Study material:
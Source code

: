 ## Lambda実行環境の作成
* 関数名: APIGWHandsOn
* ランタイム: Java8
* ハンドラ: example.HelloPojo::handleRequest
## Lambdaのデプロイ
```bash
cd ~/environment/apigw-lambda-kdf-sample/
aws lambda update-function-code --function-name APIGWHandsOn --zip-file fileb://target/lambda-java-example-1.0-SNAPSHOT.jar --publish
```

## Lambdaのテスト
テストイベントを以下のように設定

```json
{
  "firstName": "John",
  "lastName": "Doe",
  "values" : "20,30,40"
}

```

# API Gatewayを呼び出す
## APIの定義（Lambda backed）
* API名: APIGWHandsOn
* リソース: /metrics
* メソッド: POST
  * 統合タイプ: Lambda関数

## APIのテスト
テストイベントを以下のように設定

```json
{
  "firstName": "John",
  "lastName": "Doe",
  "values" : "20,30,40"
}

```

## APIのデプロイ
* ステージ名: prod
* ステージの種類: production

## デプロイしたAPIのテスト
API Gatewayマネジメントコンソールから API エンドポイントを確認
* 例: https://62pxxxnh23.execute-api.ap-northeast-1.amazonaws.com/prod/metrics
==
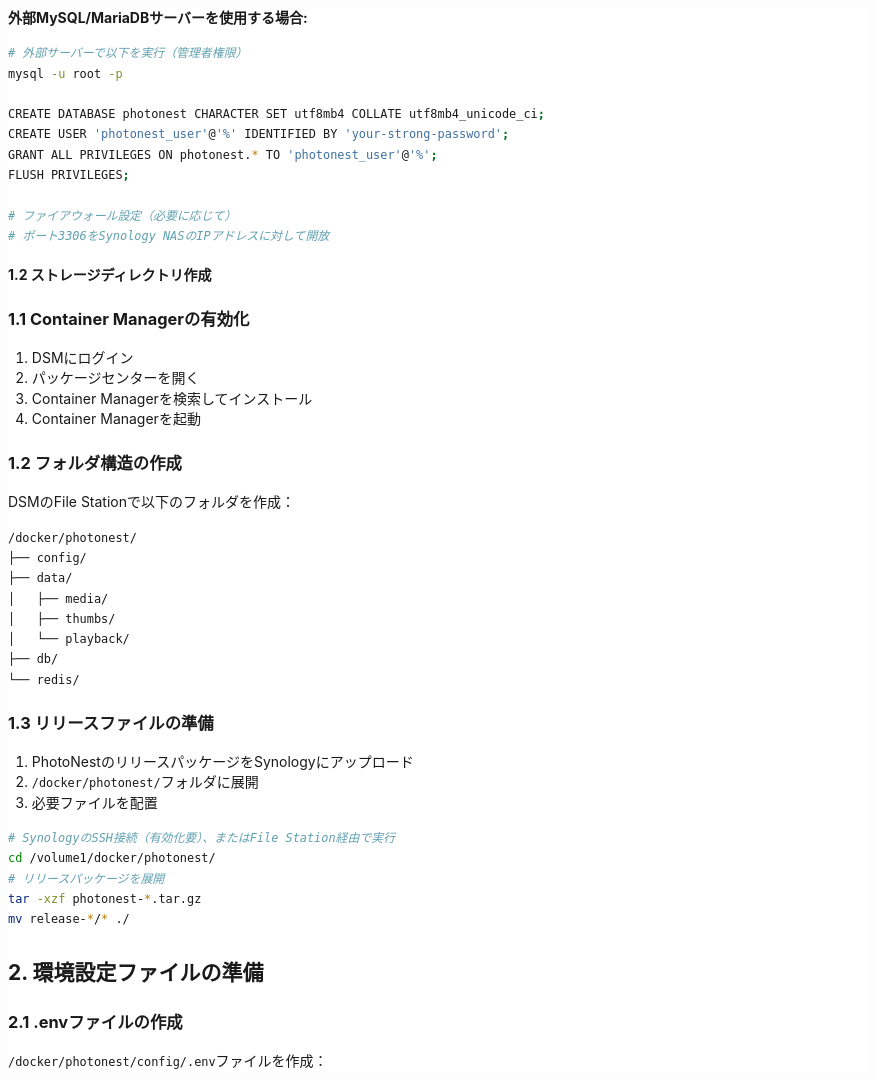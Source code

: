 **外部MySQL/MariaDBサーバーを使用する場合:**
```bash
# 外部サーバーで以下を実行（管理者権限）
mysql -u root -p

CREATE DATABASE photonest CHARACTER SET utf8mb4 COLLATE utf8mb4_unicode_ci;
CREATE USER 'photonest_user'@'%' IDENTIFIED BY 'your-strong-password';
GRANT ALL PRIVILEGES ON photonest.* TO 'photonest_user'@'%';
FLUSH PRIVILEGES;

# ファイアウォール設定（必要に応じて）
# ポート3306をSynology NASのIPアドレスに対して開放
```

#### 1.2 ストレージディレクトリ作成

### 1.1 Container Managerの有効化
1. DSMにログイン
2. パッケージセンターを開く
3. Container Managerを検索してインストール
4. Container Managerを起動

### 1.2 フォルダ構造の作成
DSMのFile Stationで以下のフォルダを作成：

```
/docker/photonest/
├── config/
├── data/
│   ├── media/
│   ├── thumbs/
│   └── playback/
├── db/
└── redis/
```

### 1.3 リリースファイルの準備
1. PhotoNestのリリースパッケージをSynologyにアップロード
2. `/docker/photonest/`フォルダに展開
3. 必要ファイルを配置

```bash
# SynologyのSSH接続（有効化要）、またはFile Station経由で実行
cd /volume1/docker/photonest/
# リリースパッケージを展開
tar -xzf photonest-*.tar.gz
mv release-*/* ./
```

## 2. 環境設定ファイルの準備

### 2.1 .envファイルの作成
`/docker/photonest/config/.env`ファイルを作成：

Task description: Copy all lines from the material above that hold the word "config".

Answer section:
├── config/
`/docker/photonest/config/.env`ファイルを作成：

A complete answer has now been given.